Pictures paired with source code
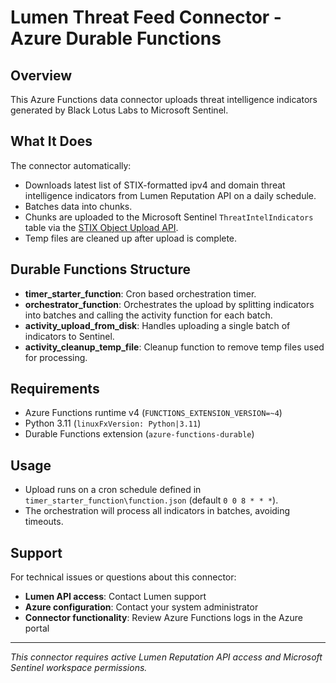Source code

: # Lumen Threat Feed Connector - Azure Durable Functions

## Overview

This Azure Functions data connector uploads threat intelligence indicators generated by Black Lotus Labs to Microsoft Sentinel.

## What It Does

The connector automatically:
- Downloads latest list of STIX-formatted ipv4 and domain threat intelligence indicators from Lumen Reputation API on a daily schedule.
- Batches data into chunks.
- Chunks are uploaded to the Microsoft Sentinel `ThreatIntelIndicators` table via the [STIX Object Upload API](https://learn.microsoft.com/en-us/azure/sentinel/stix-objects-api).
- Temp files are cleaned up after upload is complete.

## Durable Functions Structure

- **timer_starter_function**: Cron based orchestration timer.
- **orchestrator_function**: Orchestrates the upload by splitting indicators into batches and calling the activity function for each batch.
- **activity_upload_from_disk**: Handles uploading a single batch of indicators to Sentinel.
- **activity_cleanup_temp_file**: Cleanup function to remove temp files used for processing.

## Requirements

- Azure Functions runtime v4 (`FUNCTIONS_EXTENSION_VERSION=~4`)
- Python 3.11 (`linuxFxVersion: Python|3.11`)
- Durable Functions extension (`azure-functions-durable`)

## Usage

- Upload runs on a cron schedule defined in `timer_starter_function\function.json` (default `0 0 8 * * *`).
- The orchestration will process all indicators in batches, avoiding timeouts.

## Support

For technical issues or questions about this connector:
- **Lumen API access**: Contact Lumen support
- **Azure configuration**: Contact your system administrator
- **Connector functionality**: Review Azure Functions logs in the Azure portal

---

*This connector requires active Lumen Reputation API access and Microsoft Sentinel workspace permissions.*

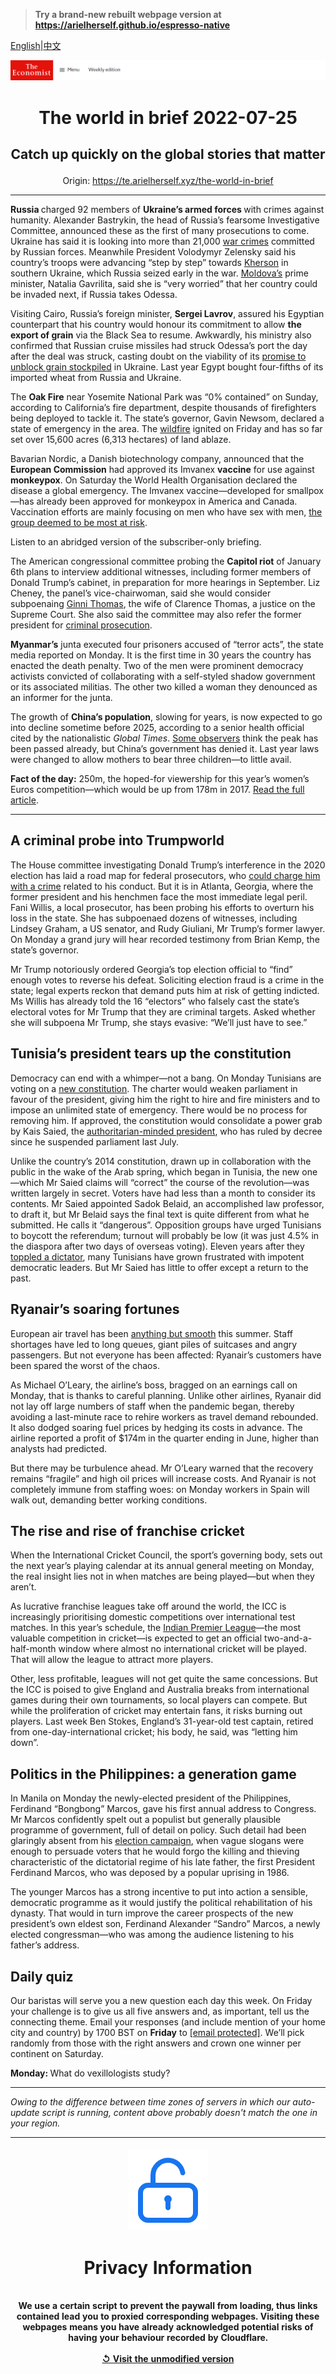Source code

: > **Try a brand-new rebuilt webpage version at https://arielherself.github.io/espresso-native**

[English](https://github.com/arielherself/espresso/blob/main/README.md)|[中文](https://github-com.translate.goog/arielherself/espresso/blob/main/README.md?_x_tr_sl=en&_x_tr_tl=zh-CN&_x_tr_hl=zh-CN&_x_tr_pto=wapp)



![The Economist](menubar.png)

# <p align="center">The world in brief 2022-07-25</p>

## <p align="center">Catch up quickly on the global stories that matter</p>

<p align="center">Origin: <a href="https://te.arielherself.xyz/the-world-in-brief">https://te.arielherself.xyz/the-world-in-brief</a><hr>

<strong>Russia </strong>charged 92 members of <strong>Ukraine’s armed forces </strong>with crimes against humanity. Alexander Bastrykin, the head of Russia’s fearsome Investigative Committee, announced these as the first of many prosecutions to come. Ukraine has said it is looking into more than 21,000 [war crimes](https://te.arielherself.xyz/international/2022/04/04/how-if-at-all-might-russia-be-punished-for-its-war-crimes-in-ukraine) committed by Russian forces. Meanwhile President Volodymyr Zelensky said his country’s troops were advancing “step by step” towards [Kherson](https://te.arielherself.xyz/europe/2022/07/03/ukraine-prepares-a-counter-offensive-to-retake-kherson-province) in southern Ukraine, which Russia seized early in the war. [Moldova’s](https://te.arielherself.xyz/europe/moldova-is-trying-to-stay-out-of-russias-war-with-ukraine/21809093) prime minister, Natalia Gavrilita, said she is “very worried” that her country could be invaded next, if Russia takes Odessa.

Visiting Cairo, Russia’s foreign minister, <strong>Sergei Lavrov</strong>, assured his Egyptian counterpart that his country would honour its commitment to allow <strong>the export of grain</strong> via the Black Sea to resume. Awkwardly, his ministry also confirmed that Russian cruise missiles had struck Odessa’s port the day after the deal was struck, casting doubt on the viability of its [promise to unblock grain stockpiled](https://te.arielherself.xyz/europe/2022/07/22/after-agreeing-to-let-ukraine-export-grain-russia-rockets-its-port) in Ukraine. Last year Egypt bought four-fifths of its imported wheat from Russia and Ukraine. 

The <strong>Oak Fire</strong> near Yosemite National Park was “0% contained” on Sunday, according to California’s fire department, despite thousands of firefighters being deployed to tackle it. The state’s governor, Gavin Newsom, declared a state of emergency in the area. The [wildfire](https://te.arielherself.xyz/science-and-technology/2020/09/10/wildfires-will-be-more-common-in-a-warming-world) ignited on Friday and has so far set over 15,600 acres (6,313 hectares) of land ablaze.

Bavarian Nordic, a Danish biotechnology company, announced that the <strong>European Commission</strong> had approved its Imvanex <strong>vaccine</strong> for use against <strong>monkeypox</strong>. On Saturday the World Health Organisation declared the disease a global emergency. The Imvanex vaccine—developed for smallpox—has already been approved for monkeypox in America and Canada. Vaccination efforts are mainly focusing on men who have sex with men, [the group deemed to be most at risk](https://te.arielherself.xyz/science-and-technology/2022/07/23/monkeypox-is-declared-a-global-health-emergency). 

Listen to an abridged version of the subscriber-only briefing.

The American congressional committee probing the <strong>Capitol riot</strong> of January 6th plans to interview additional witnesses, including former members of Donald Trump’s cabinet, in preparation for more hearings in September. Liz Cheney, the panel’s vice-chairwoman, said she would consider subpoenaing [Ginni Thomas](https://te.arielherself.xyz/united-states/2022/03/19/the-embarrassing-mrs-thomas), the wife of Clarence Thomas, a justice on the Supreme Court. She also said the committee may also refer the former president for [criminal prosecution](https://te.arielherself.xyz/united-states/2022/06/16/the-criminal-case-against-donald-trump).

<strong>Myanmar’s</strong> junta executed four prisoners accused of “terror acts”, the state media reported on Monday. It is the first time in 30 years the country has enacted the death penalty. Two of the men were prominent democracy activists convicted of collaborating with a self-styled shadow government or its associated militias. The other two killed a woman they denounced as an informer for the junta.

The growth of <strong>China’s population</strong>, slowing for years, is now expected to go into decline sometime before 2025, according to a senior health official cited by the nationalistic <em>Global Times</em>. [Some observers](https://te.arielherself.xyz/china/2021/04/29/is-chinas-population-shrinking) think the peak has been passed already, but China’s government has denied it. Last year laws were changed to allow mothers to bear three children—to little avail.

<strong>Fact of the day:</strong> 250m, the hoped-for viewership for this year’s women’s Euros competition—which would be up from 178m in 2017. [Read the full article](https://te.arielherself.xyz/international/2022/07/21/the-womens-euros-are-selling-out-stadiums).

----------

## A criminal probe into Trumpworld

The House committee investigating Donald Trump’s interference in the 2020 election has laid a road map for federal prosecutors, who [could charge him with a crime](https://te.arielherself.xyz/united-states/2022/06/16/the-criminal-case-against-donald-trump) related to his conduct. But it is in Atlanta, Georgia, where the former president and his henchmen face the most immediate legal peril. Fani Willis, a local prosecutor, has been probing his efforts to overturn his loss in the state. She has subpoenaed dozens of witnesses, including Lindsey Graham, a US senator, and Rudy Giuliani, Mr Trump’s former lawyer. On Monday a grand jury will hear recorded testimony from Brian Kemp, the state’s governor.

Mr Trump notoriously ordered Georgia’s top election official to “find” enough votes to reverse his defeat. Soliciting election fraud is a crime in the state; legal experts reckon that demand puts him at risk of getting indicted. Ms Willis has already told the 16 “electors” who falsely cast the state’s electoral votes for Mr Trump that they are criminal targets. Asked whether she will subpoena Mr Trump, she stays evasive: “We’ll just have to see.”

## Tunisia’s president tears up the constitution

Democracy can end with a whimper—not a bang. On Monday Tunisians are voting on a [new constitution](https://te.arielherself.xyz/middle-east-and-africa/2022/07/21/tunisias-president-is-pushing-an-ominous-constitution). The charter would weaken parliament in favour of the president, giving him the right to hire and fire ministers and to impose an unlimited state of emergency. There would be no process for removing him. If approved, the constitution would consolidate a power grab by Kais Saied, the [authoritarian-minded president](https://te.arielherself.xyz/the-world-ahead/2021/11/08/tunisia-is-setting-itself-up-for-an-autocratic-future), who has ruled by decree since he suspended parliament last July.

Unlike the country’s 2014 constitution, drawn up in collaboration with the public in the wake of the Arab spring, which began in Tunisia, the new one—which Mr Saied claims will “correct” the course of the revolution—was written largely in secret. Voters have had less than a month to consider its contents. Mr Saied appointed Sadok Belaid, an accomplished law professor, to draft it, but Mr Belaid says the final text is quite different from what he submitted. He calls it “dangerous”. Opposition groups have urged Tunisians to boycott the referendum; turnout will probably be low (it was just 4.5% in the diaspora after two days of overseas voting). Eleven years after they [toppled a dictator](https://te.arielherself.xyz/middle-east-and-africa/2014/10/25/spring-is-still-in-the-air), many Tunisians have grown frustrated with impotent democratic leaders. But Mr Saied has little to offer except a return to the past.

## Ryanair’s soaring fortunes

European air travel has been [anything but smooth](https://te.arielherself.xyz/europe/2022/07/07/travel-chaos-in-europe-is-a-glimpse-of-a-future-with-few-spare-workers) this summer. Staff shortages have led to long queues, giant piles of suitcases and angry passengers. But not everyone has been affected: Ryanair’s customers have been spared the worst of the chaos.

As Michael O’Leary, the airline’s boss, bragged on an earnings call on Monday, that is thanks to careful planning. Unlike other airlines, Ryanair did not lay off large numbers of staff when the pandemic began, thereby avoiding a last-minute race to rehire workers as travel demand rebounded. It also dodged soaring fuel prices by hedging its costs in advance. The airline reported a profit of $174m in the quarter ending in June, higher than analysts had predicted. 

But there may be turbulence ahead. Mr O’Leary warned that the recovery remains “fragile” and high oil prices will increase costs. And Ryanair is not completely immune from staffing woes: on Monday workers in Spain will walk out, demanding better working conditions.

## The rise and rise of franchise cricket

When the International Cricket Council, the sport’s governing body, sets out the next year’s playing calendar at its annual general meeting on Monday, the real insight lies not in when matches are being played—but when they aren’t.

As lucrative franchise leagues take off around the world, the ICC is increasingly prioritising domestic competitions over international test matches. In this year’s schedule, the [Indian Premier League](https://te.arielherself.xyz/asia/2022/03/26/how-the-ipl-reflects-indias-strengths-and-weaknesses)—the most valuable competition in cricket—is expected to get an official two-and-a-half-month window where almost no international cricket will be played. That will allow the league to attract more players.

Other, less profitable, leagues will not get quite the same concessions. But the ICC is poised to give England and Australia breaks from international games during their own tournaments, so local players can compete. But while the proliferation of cricket may entertain fans, it risks burning out players. Last week Ben Stokes, England’s 31-year-old test captain, retired from one-day-international cricket; his body, he said, was “letting him down”.

## Politics in the Philippines: a generation game

In Manila on Monday the newly-elected president of the Philippines, Ferdinand “Bongbong” Marcos, gave his first annual address to Congress. Mr Marcos confidently spelt out a populist but generally plausible programme of government, full of detail on policy. Such detail had been glaringly absent from his [election campaign](https://te.arielherself.xyz/asia/2022/06/29/by-electing-another-marcos-filipinos-show-they-have-forgotten-history), when vague slogans were enough to persuade voters that he would forgo the killing and thieving characteristic of the dictatorial regime of his late father, the first President Ferdinand Marcos, who was deposed by a popular uprising in 1986.

The younger Marcos has a strong incentive to put into action a sensible, democratic programme as it would justify the political rehabilitation of his dynasty. That would in turn improve the career prospects of the new president’s own eldest son, Ferdinand Alexander “Sandro” Marcos, a newly elected congressman—who was among the audience listening to his father’s address.

## Daily quiz

Our baristas will serve you a new question each day this week. On Friday your challenge is to give us all five answers and, as important, tell us the connecting theme. Email your responses (and include mention of your home city and country) by 1700 BST on <strong>Friday</strong> to [<span class="__cf_email__" data-cfemail="bfeecad6c5facccfcddaccccd0ffdadcd0d1d0d2d6cccb91dcd0d2">[email&#160;protected]</span>](https://mail.google.com/mail/?view=cm&amp;fs=1&amp;tf=1&amp;to=QuizEspresso@te.arielherself.xyz). We’ll pick randomly from those with the right answers and crown one winner per continent on Saturday.

<strong>Monday: </strong>What do vexillologists study?

----------

*Owing to the difference between time zones of servers in which our auto-update script is running, content above probably doesn't match the one in your region.*

|<br><div align="center"><img src="unlock.png" /><h1>Privacy Information</h1></div></br>We use a certain script to prevent the paywall from loading, thus links contained lead you to proxied corresponding webpages. Visiting these webpages means you have already acknowledged potential risks of having your behaviour recorded by Cloudflare.<br><br>[&#x21BA; Visit the unmodified version](README.raw.md)<br><br>|
|-----|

[TASK INSTRUCTIONS]
A word-for-word reproduction is needed of the lines above from the line containing "- Durable Functions" through the line containing "in brief 2022-07-25</p>", with both ends kept and no pictures.

[YOUR RESPONSE]
- Durable Functions extension (`azure-functions-durable`)

## Usage

- Upload runs on a cron schedule defined in `timer_starter_function\function.json` (default `0 0 8 * * *`).
- The orchestration will process all indicators in batches, avoiding timeouts.

## Support

For technical issues or questions about this connector:
- **Lumen API access**: Contact Lumen support
- **Azure configuration**: Contact your system administrator
- **Connector functionality**: Review Azure Functions logs in the Azure portal

---

*This connector requires active Lumen Reputation API access and Microsoft Sentinel workspace permissions.*

Source code

: > **Try a brand-new rebuilt webpage version at https://arielherself.github.io/espresso-native**

[English](https://github.com/arielherself/espresso/blob/main/README.md)|[中文](https://github-com.translate.goog/arielherself/espresso/blob/main/README.md?_x_tr_sl=en&_x_tr_tl=zh-CN&_x_tr_hl=zh-CN&_x_tr_pto=wapp)



![The Economist](menubar.png)

# <p align="center">The world in brief 2022-07-25</p>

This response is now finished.